== EXERCISE ==
For the entries below, report every line that includes the word "want".

Entries taken from a collection:
· · · ·
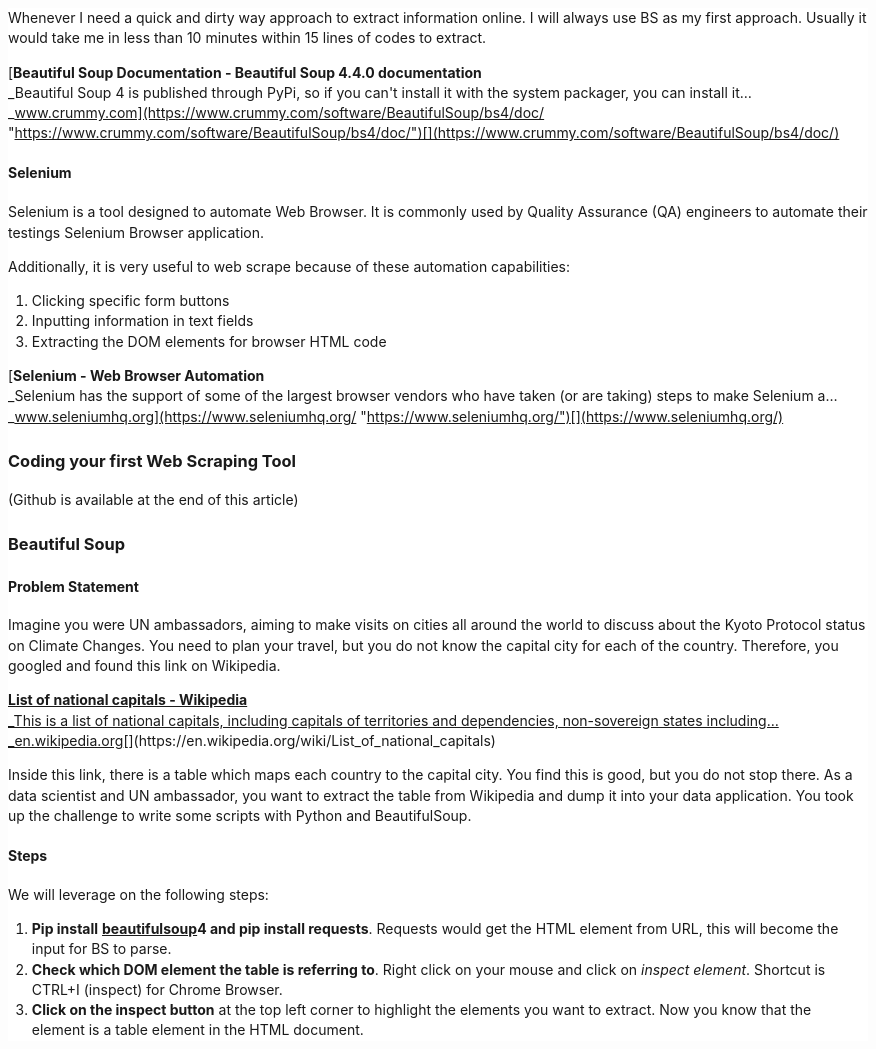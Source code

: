 Whenever I need a quick and dirty way approach to extract information online. I will always use BS as my first approach. Usually it would take me in less than 10 minutes within 15 lines of codes to extract.

[**Beautiful Soup Documentation - Beautiful Soup 4.4.0 documentation**  
_Beautiful Soup 4 is published through PyPi, so if you can't install it with the system packager, you can install it…_www.crummy.com](https://www.crummy.com/software/BeautifulSoup/bs4/doc/ "https://www.crummy.com/software/BeautifulSoup/bs4/doc/")[](https://www.crummy.com/software/BeautifulSoup/bs4/doc/)

#### Selenium

Selenium is a tool designed to automate Web Browser. It is commonly used by Quality Assurance (QA) engineers to automate their testings Selenium Browser application.

Additionally, it is very useful to web scrape because of these automation capabilities:

1.  Clicking specific form buttons
2.  Inputting information in text fields
3.  Extracting the DOM elements for browser HTML code

[**Selenium - Web Browser Automation**  
_Selenium has the support of some of the largest browser vendors who have taken (or are taking) steps to make Selenium a…_www.seleniumhq.org](https://www.seleniumhq.org/ "https://www.seleniumhq.org/")[](https://www.seleniumhq.org/)

### Coding your first Web Scraping Tool

(Github is available at the end of this article)

### Beautiful Soup

#### Problem Statement

Imagine you were UN ambassadors, aiming to make visits on cities all around the world to discuss about the Kyoto Protocol status on Climate Changes. You need to plan your travel, but you do not know the capital city for each of the country. Therefore, you googled and found this link on Wikipedia.

[**List of national capitals - Wikipedia**  
_This is a list of national capitals, including capitals of territories and dependencies, non-sovereign states including…_en.wikipedia.org](https://en.wikipedia.org/wiki/List_of_national_capitals "https://en.wikipedia.org/wiki/List_of_national_capitals")[](https://en.wikipedia.org/wiki/List_of_national_capitals)

Inside this link, there is a table which maps each country to the capital city. You find this is good, but you do not stop there. As a data scientist and UN ambassador, you want to extract the table from Wikipedia and dump it into your data application. You took up the challenge to write some scripts with Python and BeautifulSoup.

#### Steps

We will leverage on the following steps:

1.  **Pip install** [**beautifulsoup**](https://pypi.org/project/beautifulsoup4/)**4 and pip install requests**. Requests would get the HTML element from URL, this will become the input for BS to parse.
2.  **Check which DOM element the table is referring to**. Right click on your mouse and click on _inspect element_. Shortcut is CTRL+I (inspect) for Chrome Browser.
3.  **Click on the inspect button** at the top left corner to highlight the elements you want to extract. Now you know that the element is a table element in the HTML document.
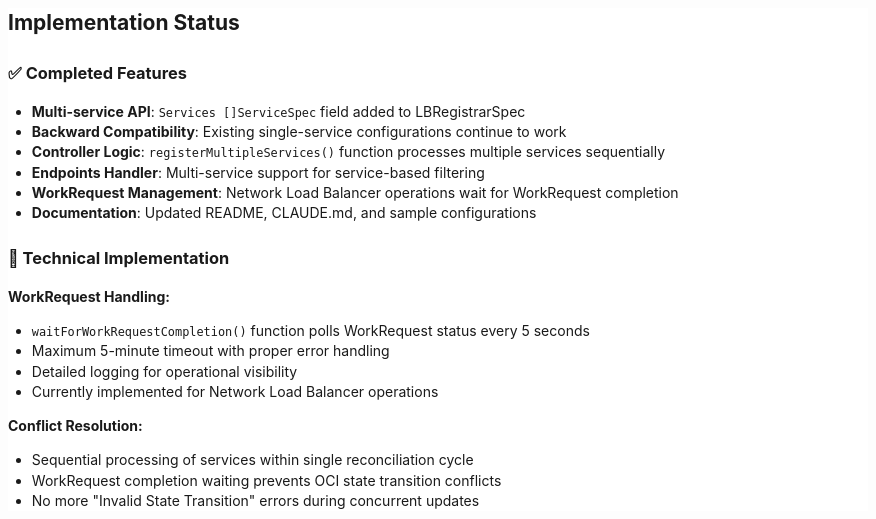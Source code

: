 ## Implementation Status

### ✅ Completed Features

- **Multi-service API**: `Services []ServiceSpec` field added to LBRegistrarSpec
- **Backward Compatibility**: Existing single-service configurations continue to work
- **Controller Logic**: `registerMultipleServices()` function processes multiple services sequentially
- **Endpoints Handler**: Multi-service support for service-based filtering
- **WorkRequest Management**: Network Load Balancer operations wait for WorkRequest completion
- **Documentation**: Updated README, CLAUDE.md, and sample configurations

### 🔧 Technical Implementation

**WorkRequest Handling:**
- `waitForWorkRequestCompletion()` function polls WorkRequest status every 5 seconds
- Maximum 5-minute timeout with proper error handling
- Detailed logging for operational visibility
- Currently implemented for Network Load Balancer operations

**Conflict Resolution:**
- Sequential processing of services within single reconciliation cycle
- WorkRequest completion waiting prevents OCI state transition conflicts
- No more "Invalid State Transition" errors during concurrent updates
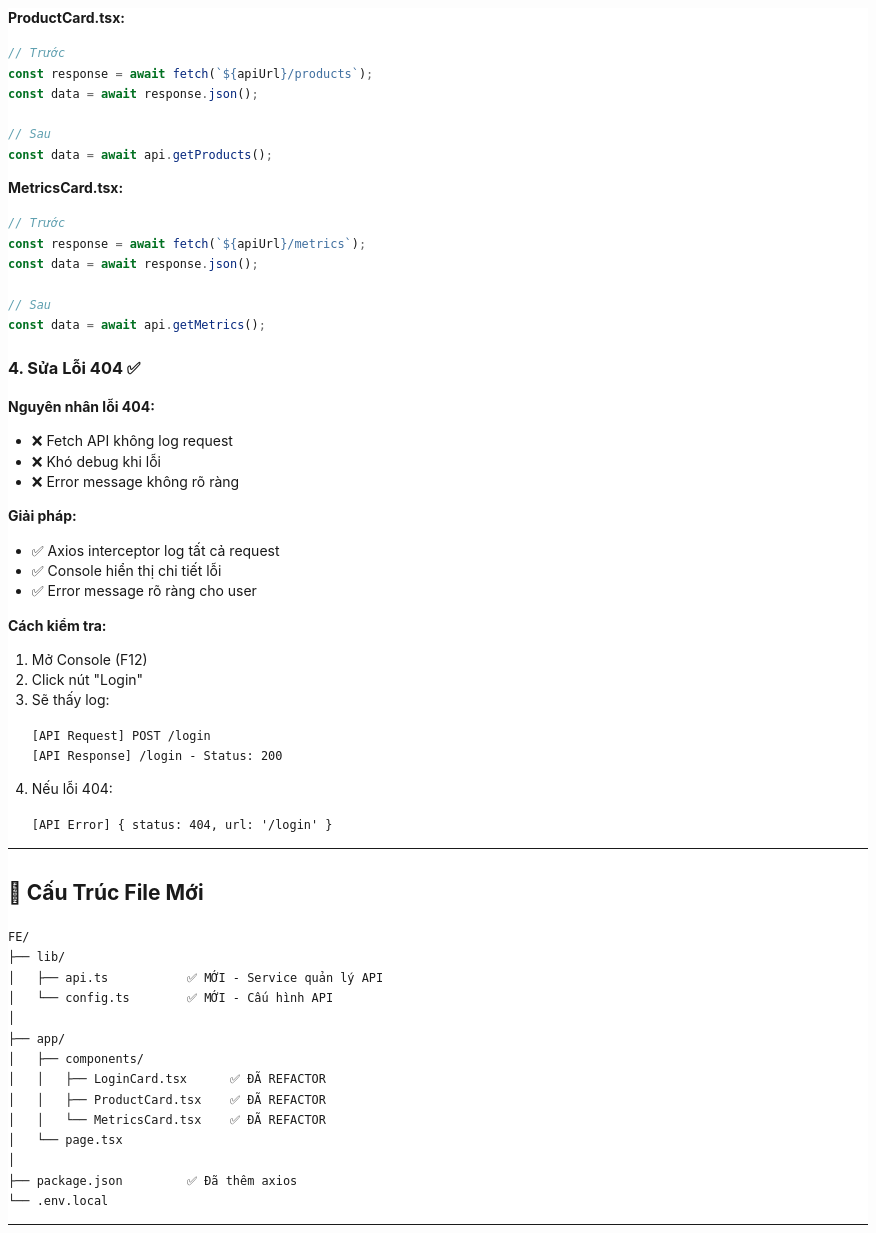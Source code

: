 **ProductCard.tsx:**
```typescript
// Trước
const response = await fetch(`${apiUrl}/products`);
const data = await response.json();

// Sau
const data = await api.getProducts();
```

**MetricsCard.tsx:**
```typescript
// Trước
const response = await fetch(`${apiUrl}/metrics`);
const data = await response.json();

// Sau
const data = await api.getMetrics();
```

### 4. Sửa Lỗi 404 ✅

**Nguyên nhân lỗi 404:**
- ❌ Fetch API không log request
- ❌ Khó debug khi lỗi
- ❌ Error message không rõ ràng

**Giải pháp:**
- ✅ Axios interceptor log tất cả request
- ✅ Console hiển thị chi tiết lỗi
- ✅ Error message rõ ràng cho user

**Cách kiểm tra:**
1. Mở Console (F12)
2. Click nút "Login"
3. Sẽ thấy log:
   ```
   [API Request] POST /login
   [API Response] /login - Status: 200
   ```
4. Nếu lỗi 404:
   ```
   [API Error] { status: 404, url: '/login' }
   ```

---

## 📁 Cấu Trúc File Mới

```
FE/
├── lib/
│   ├── api.ts           ✅ MỚI - Service quản lý API
│   └── config.ts        ✅ MỚI - Cấu hình API
│
├── app/
│   ├── components/
│   │   ├── LoginCard.tsx      ✅ ĐÃ REFACTOR
│   │   ├── ProductCard.tsx    ✅ ĐÃ REFACTOR
│   │   └── MetricsCard.tsx    ✅ ĐÃ REFACTOR
│   └── page.tsx
│
├── package.json         ✅ Đã thêm axios
└── .env.local
```

---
· · · ·
== SOLUTION TO THIS PROBLEM ==
Inside this link, there is a table which maps each country to the capital city. You find this is good, but you do not stop there. As a data scientist and UN ambassador, you want to extract the table from Wikipedia and dump it into your data application. You took up the challenge to write some scripts with Python and BeautifulSoup.
3.  **Click on the inspect button** at the top left corner to highlight the elements you want to extract. Now you know that the element is a table element in the HTML document.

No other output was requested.